[[ Data open ]]

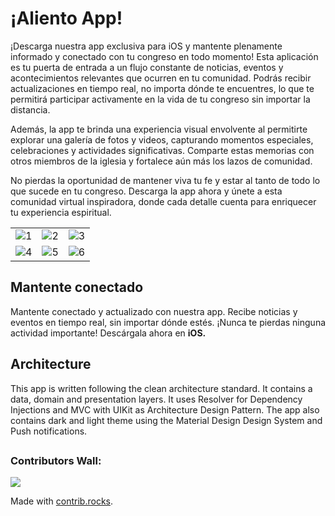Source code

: 
# ¡Aliento App!

¡Descarga nuestra app exclusiva para iOS y mantente plenamente informado y conectado con tu congreso en todo momento! Esta aplicación es tu puerta de entrada a un flujo constante de noticias, eventos y acontecimientos relevantes que ocurren en tu comunidad. Podrás recibir actualizaciones en tiempo real, no importa dónde te encuentres, lo que te permitirá participar activamente en la vida de tu congreso sin importar la distancia.

Además, la app te brinda una experiencia visual envolvente al permitirte explorar una galería de fotos y videos, capturando momentos especiales, celebraciones y actividades significativas. Comparte estas memorias con otros miembros de la iglesia y fortalece aún más los lazos de comunidad.

No pierdas la oportunidad de mantener viva tu fe y estar al tanto de todo lo que sucede en tu congreso. Descarga la app ahora y únete a esta comunidad virtual inspiradora, donde cada detalle cuenta para enriquecer tu experiencia espiritual.


|    |    |    | 
| -- | -- | -- |
![1](https://lh3.googleusercontent.com/pw/AIL4fc-_sGZzRcHyH6_laNaxrRxq4fqCLRz7uFd-veM1sH556x-KfO6eDutHwNcf9q5IKOZfW6AQ_cUsP05KFkWg5d_HN6MaBEM6QcD2K3ApvgT5jcEDOQUH8qWJ3GJjxL7Q7zxnZ3HECGiJ2a_llp3CLQfm5pMduHs0HbC2EAUUcFzRVcbKtNJCNLC_FxKjXDkrHllIEz3rKfRNjCJ2N1-xbzRl9HM7Z2EBvuQdcUwtiqGQlho9dmvVGv3xw9WWwcuElAhdSOmEzKvTOT5adH9WNvlduksXXlFs4JYKuQre3jyyubh_9K5DpIUzZ-in9TCrOjh2VLHDWw8l-VvuGPck-3tOXDZfz3-WOA7xSWD8AkrgivbdF2-mTD7-dyrrrP6ry2s58JpWHH_FmztW-vnEGNRrsPZzHZmDwpKrrWfX7lrrkAoM5G-NMhmYKW4s-NfpxN6FWTzauP9Kj5Uk-rwogy_kpJEk7LLev7ZnjOz8lbHsRiA387JxgggLf5nj35vqb-FMAeFpJ_lCZ2vGsYOT2536ZS_EVe2q7qPkbYuPZR03nU31Km7uwlwkztu9YY9vT_S670g77Rmpz3f5dfqO-YStd_IZ3gZDe-6wQ10ZCPKovROz4tIlxGM08d4iPNZpciAhYmEzte2XUkDQaxmBgyWC15mjbQRgA5T7gk0AzegREJQQYyrUJdHJiGJ7ahtPLdkr91zxxXk3dMI9qJR7eWxHFOdQzCJQEEJms9Tdtilta8c4cZNTp8cYHKDIneTj1a91F7QgXhK3SAJ6xAFa9xj-WHRcshfmwMsv34yG99pQIJeC7GZiU3HRfEuv42Rl8Xn2KdQO9BjU_N8v2xxCcxttIOMzIJhfJ3iOj8r9fJq2tg2S6sBVXfJ9e9iVPx9sCFQ_J1VmQxaV6W6Twbs7EAAj48uddWPzHne7Ssr0i5F3eZIGlU1W40X_u4IC=w928-h1650-s-no?authuser=0) | ![2](https://lh3.googleusercontent.com/pw/AIL4fc9hOAexV1MJSWvfmomPa8F8i1HaNRBg2Idak_5--KYV_ZAaiFTb-1tj-dg44KXyHGfIZyj94kWYFpcr6c_ApbPsEDBIlRkxZHeUHItjRk7veUTS8QxksjuoIKAihsDv3TlqwhenZGZnc0nCp1WFLfqcm6dAXiRHspy_oYc01JQ-dkftPg5HuWQLWRlO7tZeh1S7fGCwHmL_juOhnN3WIj5wbYsV0WEkxWMYGvJocU1h4mECD55LjdTRhBLkny6-r39Y_AZZcQHHNhkGA0i44bbRj8Ecqbb1iELaomVOLGqtCU9mcxWaKyv80RaFCH6DE42Z5pg4V2ENa6cNeNIQn4-WFcPaEonY11_UwF2VXfXrcWiH9GB5IQo_zGXZFNUnw3EzDM0iwKVlIMK2Kt0ydE5mmDzcEoHer_x5y8hKPnKH0Un_oTQNxt3KjsLEs62zEPuaxyPAG48TZmR9SYA7ZzyXqSexQxF9BBVRSghDZop8zymktRtrdqEJHOWpGJ3BfVvMcADjRRUpJHljrZZ7Re0vM1NYqyMMm87RrL6lvDz3FwNbNTUN7wPAT1r58Xk2YnFpzJ1wyfchW8yfVJ7ZssUB7Isc4RSpUvqqBP1W8arCenzJyI5Ojv8KaVsNsW4HXZKa5IL2wsP0IWNVDi13bvEh0jnm2LeIHVpWWg2I92bm2bpb7e3IANPX0D_GZgZb2AmqHjZk6msebAyTqFf2_p1YVzWMVlxwPsp_kdvBTqFFVZiY95I_IIDGIiXYVNi0KUV11bqYVQJRsel_oIVgyGG0SajhS0e5FlIRJHUjmN1st5hUU8Ypsxi_uKcIJnPStpvXywhlXVwgwI68QEtlkFJPhMwmcUK22QVsLYwdvUQpwdAPsQ64HtMorOAbPIvZdyF6RlgYk3i5AvapkC0oyAxHwh8lev3ujySK4inDPjaLmgze4RRr4eb6SCsz=w896-h1594-s-no?authuser=0)|![3](https://lh3.googleusercontent.com/pw/AIL4fc82_GX-JNwLR_RB9tj9p39xC3eHQzPE0dtK7pkD5AL_QnC9WqVt87eGCLezeDOmx7saZk0ppaT6lGBKoRR6rNkIM-sxtUshRxp0QZ4-cys4HRWOJKM1bvCt6-8sKefToU-xXzSoxNT5nqhkzdWVHK2KBz0YBTtLCJccxiI9Cl-Em3EdwXcY9bdk1VUnwBa_9IRjODKAj_YFUtPyMp5x54covfWmlbcOR5Y_I3lanxNLsk6KfxmAsDsmCzmCa86mb78Sp2uoYmT1g8SEeyv38GSdKLaNlpHVgCgkyZDXYMzC0tLIyUB9DNEYdbsz5cP0v4iShDUCMiI_wF-BWtoFXxkdj0FlTzclNUbjdfTSJEY9B-D3IkwP3iMg_ECO69l6p8Jkbu-w6Ei3mtRb-tUef1GYGE0ugnl-BLT0cTXHeMRf9Bs_uF70RMD-sh-gbF58PoLptepoAzYmcbz12NnZ29xFXjj0Oz4CSAcdxtguwmuodakTiyicXfxgAM1E34VT1Q8ej9-F11kMIbDFo4_npzVG5qlhrgFHSKGmGdpVsrq0q1qWOlhSckT-GvwisbquA_2J8HdU4mEiR0xfGxe5iRLXWH7k9NIBKf9WOcGN55IohQJMXbv4rCopOB7H0cj4kG2aUACeeSv8vfV0qAWUbWRCWp0NQDEZNZq1qs5XDTwpKDHgWnC1XxwClYU0Fhr0Wdka-dda54TBA5Cv83y3vpCVBpKFsmh4AhAgHxhL5b_LH1nzD_WsaY3QCJqC6CKs7q9mzrQAADZZ6c_3dw6VsKTh7WuFXHl5urM9NPcJUSXL25Fu3ZDybHtR9czwiZ10wDxp738nwpMdc20Fl3q1ayZXkeyqGraDFshPOhR1wqfTGULPlm38zHUQbRyJyo2JlfgG3q25RgvnSprZ68bubvFjtvNgN7mj0Q4QHlIn_C6U9pUNfSv3P4rgSP-Q=w896-h1594-s-no?authuser=0)
|![4](https://lh3.googleusercontent.com/pw/AIL4fc_htFKqkxKbzV0ZcVvYOIxemVahW_lpqVAemTl_NNB2_57atQfD-H_5RkpQUK6_HW7V5S6k6Zc-J55OhLFmvw7GYxDejLzmguIstvYsDUDhZ3cqRxsQ6y5CybNihtLM_rl6ziMJJxpf6aoCTusQO-0ISi5oJFJIzu57ZAKC31rquHau0GSKpxSVBrSzEPmzGiJe0Z8rEF-AKgl26_ik_AZUt7D3NO4OQp5hKs6sjpvwKRbF7SbmeAaWOErso1qENdwgipsvIuM09nnvBQbYD_b7Ju7OPYDzLJL9oclEX4wAPzIF-w47dsVLSeih6LQTm9pnuoRp_2UBGUU-JeuN1dkz1mHrVFwuaqlFtL5f3ZQ5jZAm9CfrwvszxugXpRH9bEua2d9ifV784b6eGnipUsx9-gY4zK1U5Tj8fFXv2_03-ONv3bmecwknJIufnMZ6IWJ4mwAKbPqGIipjhZgpBG9l41tQ0ZejQFO1i7XKVZOfZisI_GmCsPdvb_BM8o1Vhl7pX6LSkvVEGc3sVsvUafTDgPkTJodLisnxJbtriUnFXfNIp3nEf5nA_axXaYim_qPFGdcX29unBjMdIYSsrQIUGERsGgHVBt6NPWkyEl1aHGcmhVYgBpLo3zRIpvA8ngW5qIZKoeeWhF1L9Iiv85PInQcE3bUM_KhLx58dznK0z1Rwg4of713ZAgdcuwsEEFU4nHGkUPCPblPu7ySeHbeo5Zfp3mGDcwXHrD0T4LYrm7kV4br83sjJNFOC6sHOV04A-4EYnUGSoW6hpAS3yuLu6XJhHK_Pa1qAzAAv-MgO_ueSm8Dx-27eXEwz3aH0Hiabf3tZsCiclTpEwmZHg2qTQf9oq4VPVrSdt4YyjevMS9wlxjM-38TrFkBseChtb-SzET_jpmVzEyU36PUGma47IeA5aEFNdrosjV6tiH_dp-mg8fvidd2OVFm_=w896-h1594-s-no?authuser=0)|![5](https://lh3.googleusercontent.com/pw/AIL4fc_8cK8vvNEWmc_ddZlbWcIIX-RolsYjKRd2iJ4Y5l7kDb39Cmo0Hzd5LLXtCxEgrnjLXdVjTfRvUZdCtHMO-YPIHqh-kWzQ5V48ln_u9sQP3psl6S7TsoNbdwJaa1KVDndLW40anDd9ArQROiiYUW6DrwgViKQbbSIwHtQCZWVYS0_55-oFrOo6HnDIv_PzNYBN0baSCy8IB23bGkhlDrQAslX1AYKge4aXSTKZs_5TpqL7G-peGuEZRFqO3_p1k1ezWSVs39SVYYzpRRC94HuRJHcpADygsODQvfYrAc4adlz7tE_ydr23ZV4HVgHxDPsqN0v67vrVhR-f3ju2Wt78nAxznq5q2CadJ4iu_AAz6PQy03KW-cLH7L2jYC-nCu--eBq_KY50cDxGYoet2UwDgQEZ-631BZMJyxmxaRlnwGqZEtt4QYqT1Mae7VcY0BNzfcxKhMmUE3S6Z3xIH_1bTV7k6lakfbLwBb_5Ej3zV3JrevfyY1LtJduHDrIRlgCyco4pbK-ARnrsjFpeN-FZ0bA3yI7rN0Mop6I32y5FegJYxF2FxWc6fDHXwdcVNuFVDKaNdb2u7TnTtO6v8uAJxjks-NxczBpZostQosZ8nGY1yLux9Zqgs68CJNwisv2CQjQvwhawNY0ICLXN9hUBYxkp94pXum6lw3DuNGQETNd43wl36xJWbuR8rTP8UWl2mnip9VuTXXdvdpUY0K5Fb90axjbHQnIZZx8opjT5qAjZH2Nu36RyxrFBh8dzvshiDbEpohxbmQkEOnmvxroLRU-3gpsRT0_XBcJOuo8qsqWe1m7vMEB6TKMNyEczttQ5FhbUK5R8ni6v__qDUM8x0seCI7sU3iJRWAzvFF8ZMYjiUK_3fy8AHC9Y9ucIy7FX-CncwyqVhwaLvOXb7rwgux9jvxqbiaLidlXrfNAIsXSJhGfdhLfnwFZe=w896-h1594-s-no?authuser=0) | ![6](https://lh3.googleusercontent.com/pw/AIL4fc8D7zdZnsODPy0pp9AV0sBK_SUo0CEYE4CxtYtQeQseKK0wQj_Oaun1JOTFUWR8s6Sy6oVdr7z-A0JODSnzZ4cUxOiNKkokXb0KmURBSnnsENn_dEHf4c-mNM2bAp4E4KqYIlwbMkhNJnAyPZ9vFGxHHUHzfBTeUGfk9nvJIOJpTnCXpn7x3R1RqI4aA5ac7mCZ_ln24RTJkQAuKKDhwEnHPCWY68qkIQALkMcUgNZPOtn6bQZGJJxz-kf1sn50Bh-mG8B8neXvjwrj4IxWeKbcK_FPX1y7Qx22PVLkZsLwF60IHISrcCN3vDW2fnQrMf9hMiIu7XCVsPXPXZjhN-GLMcqzDCjNVrZKOfxsoiv6UgQVERJjNeE6d8Ly0m1GQQ4CkU8BjQua6UcbpJVchpZvNcgLwgW5BPljSyEABoNzjfmd_ts_wQfBAiOfO039P9ORbQ2KQc74h7xE0k4E7a-yZ87vGt2b7oPIMDKzTyLCc4CkIkZ-UEwv2FhBCaIW7z6jvUfUxdJhHm14XwROWzOAftCsgQiKABHiUW6SLGlyjx5pP2clNZmKrxqhEpckGanTXgoxXhrNp3XhsCaFyuWFOg6yGvzPfL6n2Iux6Jy1QjVt84oocw1AImm3P_vtEhJ-1FBdJk9z-XxHk7jWst5HhjrdvLJaL7OUi_KAzwWN3amJl6GZe3bU8-3HY2LkKpvzeEnoqORfKSBBo5tXPfCT1W0IOtJjjmHXmZNl0D2qOcpdNLdxTsDxVdGTJWcVP4H6eZBeg48Qq0wZ84hDrZyL4fcZROazbAEYIWJ5nvc86hdvyN90yh8ypiTozhWl8xgATJv4nnGVEGEu1so_ttIJfgiLVkjCDliecUjlajVIQ7CKYrLXhvjq8K8NOczNrGkjjpSH0tmPlhFdDAtbWhWoDh3_Ax2XS5Bc3NSQXBbWvcUrak9CiUF1ZOR5=w896-h1594-s-no?authuser=0) |

## Mantente conectado

Mantente conectado y actualizado con nuestra app. Recibe noticias y eventos en tiempo real, sin importar dónde estés. ¡Nunca te pierdas ninguna actividad importante! Descárgala ahora en **iOS.**

## Architecture

This app is written following the clean architecture standard. It contains a data, domain and presentation layers. It uses Resolver for Dependency Injections and MVC with UIKit as Architecture Design Pattern. The app also contains dark and light theme using the Material Design Design System and Push notifications.

##

### Contributors Wall:
<a href="https://github.com/pegongorasep/aliento-app-ios/graphs/contributors">
  <img src="https://contrib.rocks/image?repo=pegongorasep/aliento-app-ios" />
</a>

Made with [contrib.rocks](https://contrib.rocks).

[[ Data closed ]]

Everything from the line with "## Mantente conectado" down to the final line above is to be retyped exactly. Leave the earlier lines out.

## Mantente conectado

Mantente conectado y actualizado con nuestra app. Recibe noticias y eventos en tiempo real, sin importar dónde estés. ¡Nunca te pierdas ninguna actividad importante! Descárgala ahora en **iOS.**

## Architecture

This app is written following the clean architecture standard. It contains a data, domain and presentation layers. It uses Resolver for Dependency Injections and MVC with UIKit as Architecture Design Pattern. The app also contains dark and light theme using the Material Design Design System and Push notifications.

##

### Contributors Wall:
<a href="https://github.com/pegongorasep/aliento-app-ios/graphs/contributors">
  <img src="https://contrib.rocks/image?repo=pegongorasep/aliento-app-ios" />
</a>

Made with [contrib.rocks](https://contrib.rocks).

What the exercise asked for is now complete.